At the polling booth, the ‘yes or no’ question on the ballot paper will ask voters if they have lost confidence in those councillors who, it will suggest, have not upheld the policies of the Odiham and North Warnborough Neighbourhood Plan which defines the deer park as a conservation area, forming a local gap to avoid the residential coalescence between Odiham and North Warnborough, and is not one of the seven sites allocated in the area for housing.

According to Save the Deer Park Action Group spokesman Hugh Sheppard, 250 people attended the first meeting in the church, headed by parish poll organiser Charles Peal.

“This was after a long period of tension between Odiham Parish Council and the community team it had set up to deliver a plan that took some three years and which it then summarily disbanded before the ink was dry.”
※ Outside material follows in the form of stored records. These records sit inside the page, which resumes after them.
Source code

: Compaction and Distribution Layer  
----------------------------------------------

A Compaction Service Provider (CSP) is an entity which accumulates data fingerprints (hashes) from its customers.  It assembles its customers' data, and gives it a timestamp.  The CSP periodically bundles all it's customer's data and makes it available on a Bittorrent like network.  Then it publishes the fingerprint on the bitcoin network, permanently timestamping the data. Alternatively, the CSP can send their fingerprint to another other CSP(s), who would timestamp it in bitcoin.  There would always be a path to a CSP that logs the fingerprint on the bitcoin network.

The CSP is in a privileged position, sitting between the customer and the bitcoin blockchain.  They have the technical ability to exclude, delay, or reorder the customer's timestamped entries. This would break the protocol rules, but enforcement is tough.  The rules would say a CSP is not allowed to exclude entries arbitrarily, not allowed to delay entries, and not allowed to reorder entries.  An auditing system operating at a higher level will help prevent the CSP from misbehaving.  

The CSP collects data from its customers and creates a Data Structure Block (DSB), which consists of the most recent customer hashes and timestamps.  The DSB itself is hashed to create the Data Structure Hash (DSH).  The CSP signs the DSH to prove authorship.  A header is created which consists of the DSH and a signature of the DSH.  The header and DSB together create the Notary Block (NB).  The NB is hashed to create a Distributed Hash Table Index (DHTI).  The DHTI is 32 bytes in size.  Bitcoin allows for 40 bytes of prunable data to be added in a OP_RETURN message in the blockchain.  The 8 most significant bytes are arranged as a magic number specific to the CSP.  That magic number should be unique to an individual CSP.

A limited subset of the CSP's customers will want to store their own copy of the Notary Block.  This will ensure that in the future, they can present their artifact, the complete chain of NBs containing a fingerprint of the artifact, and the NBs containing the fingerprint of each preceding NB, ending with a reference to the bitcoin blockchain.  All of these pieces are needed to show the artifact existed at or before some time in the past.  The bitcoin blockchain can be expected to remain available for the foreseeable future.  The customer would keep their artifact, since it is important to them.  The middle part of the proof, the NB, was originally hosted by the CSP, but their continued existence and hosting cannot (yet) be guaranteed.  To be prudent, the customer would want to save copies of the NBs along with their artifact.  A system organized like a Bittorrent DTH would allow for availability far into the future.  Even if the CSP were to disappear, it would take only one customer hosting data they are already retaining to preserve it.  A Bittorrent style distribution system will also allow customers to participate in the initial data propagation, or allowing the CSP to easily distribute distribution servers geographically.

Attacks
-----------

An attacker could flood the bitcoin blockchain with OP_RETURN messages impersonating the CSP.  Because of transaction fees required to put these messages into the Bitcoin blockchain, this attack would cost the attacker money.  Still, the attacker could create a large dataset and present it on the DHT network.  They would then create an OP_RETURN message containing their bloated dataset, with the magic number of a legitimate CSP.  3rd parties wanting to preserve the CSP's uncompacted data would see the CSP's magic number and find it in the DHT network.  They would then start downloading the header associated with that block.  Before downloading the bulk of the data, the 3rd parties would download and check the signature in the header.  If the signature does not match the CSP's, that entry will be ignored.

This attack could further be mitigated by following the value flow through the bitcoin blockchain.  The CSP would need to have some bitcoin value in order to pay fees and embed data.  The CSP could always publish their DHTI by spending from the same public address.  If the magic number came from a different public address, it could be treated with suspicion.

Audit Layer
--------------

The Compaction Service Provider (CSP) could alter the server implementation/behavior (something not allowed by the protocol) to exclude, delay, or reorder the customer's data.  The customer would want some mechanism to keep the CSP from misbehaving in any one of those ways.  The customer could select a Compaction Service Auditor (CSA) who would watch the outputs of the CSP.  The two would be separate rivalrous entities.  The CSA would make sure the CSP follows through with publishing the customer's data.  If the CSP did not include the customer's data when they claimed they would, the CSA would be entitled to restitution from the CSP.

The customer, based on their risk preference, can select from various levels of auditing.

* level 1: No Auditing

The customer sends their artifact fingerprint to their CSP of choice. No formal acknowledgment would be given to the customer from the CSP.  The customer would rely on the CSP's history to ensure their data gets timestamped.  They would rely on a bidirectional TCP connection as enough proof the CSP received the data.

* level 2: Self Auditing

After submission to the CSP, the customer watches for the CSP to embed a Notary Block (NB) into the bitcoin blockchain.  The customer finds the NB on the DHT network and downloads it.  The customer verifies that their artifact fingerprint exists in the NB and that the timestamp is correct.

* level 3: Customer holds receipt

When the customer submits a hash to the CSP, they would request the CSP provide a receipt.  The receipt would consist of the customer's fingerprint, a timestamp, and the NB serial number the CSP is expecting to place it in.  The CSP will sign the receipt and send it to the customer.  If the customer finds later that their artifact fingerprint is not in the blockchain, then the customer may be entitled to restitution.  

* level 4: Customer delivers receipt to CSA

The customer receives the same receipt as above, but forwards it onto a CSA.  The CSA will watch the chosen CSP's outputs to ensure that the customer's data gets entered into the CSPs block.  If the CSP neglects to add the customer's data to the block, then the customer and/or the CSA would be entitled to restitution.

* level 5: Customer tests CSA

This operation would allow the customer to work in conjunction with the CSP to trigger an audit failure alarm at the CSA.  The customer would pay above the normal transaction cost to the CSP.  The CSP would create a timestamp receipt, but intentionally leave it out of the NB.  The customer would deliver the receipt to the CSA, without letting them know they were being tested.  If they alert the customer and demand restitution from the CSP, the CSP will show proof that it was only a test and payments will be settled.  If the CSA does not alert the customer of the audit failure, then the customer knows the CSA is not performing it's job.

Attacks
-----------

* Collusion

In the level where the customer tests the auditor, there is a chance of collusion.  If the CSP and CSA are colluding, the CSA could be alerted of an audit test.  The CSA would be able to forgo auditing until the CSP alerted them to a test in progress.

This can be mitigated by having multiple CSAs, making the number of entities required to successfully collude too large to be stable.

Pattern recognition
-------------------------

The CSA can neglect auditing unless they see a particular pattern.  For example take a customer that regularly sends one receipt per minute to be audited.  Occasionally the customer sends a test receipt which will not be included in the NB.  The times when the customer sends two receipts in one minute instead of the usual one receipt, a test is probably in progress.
According to Mr Sheppard, parish council chairman Jon Hale took the meeting through all the council does for the community, from the rural exception scheme for housing to the installation of a junior play area and a teenage amenity project.

“In the context of Odiham Parish Council responsibility as a statutory consultee for local planning, Mr Hale explained the vision that he and other councillors have for the future of the deer park; a future in which he felt that better footpaths, a cycle track and the visitor attraction of a herd of deer would benefit the community,” said Mr Sheppard.

Hampshire county councillor Jonathan Glen then compered a question-and-answer session which included a challenge to Mr Hale’s priority on the vision and objectives of the neighbourhood plan and expressing concern over his apparent reliance on covenants that, while there to protect against further development in perpetuity was, some feared, “totally misplaced”.

While on the one hand, according to Mr Sheppard, it was argued that the 500 objectors to the deer park application were but 10 per cent of the community, and that Mr Hale was right to represent all those who had not responded, others were of the opinion that people who hadn’t expressed a view could not be expected to be taken into account.

There were questions too about the unknown cost of the proposed cycle track through the park if there was no housing scheme, and whether it would be feasible to connect the two villages, which must now await the outcome of the parish poll and what it will mean.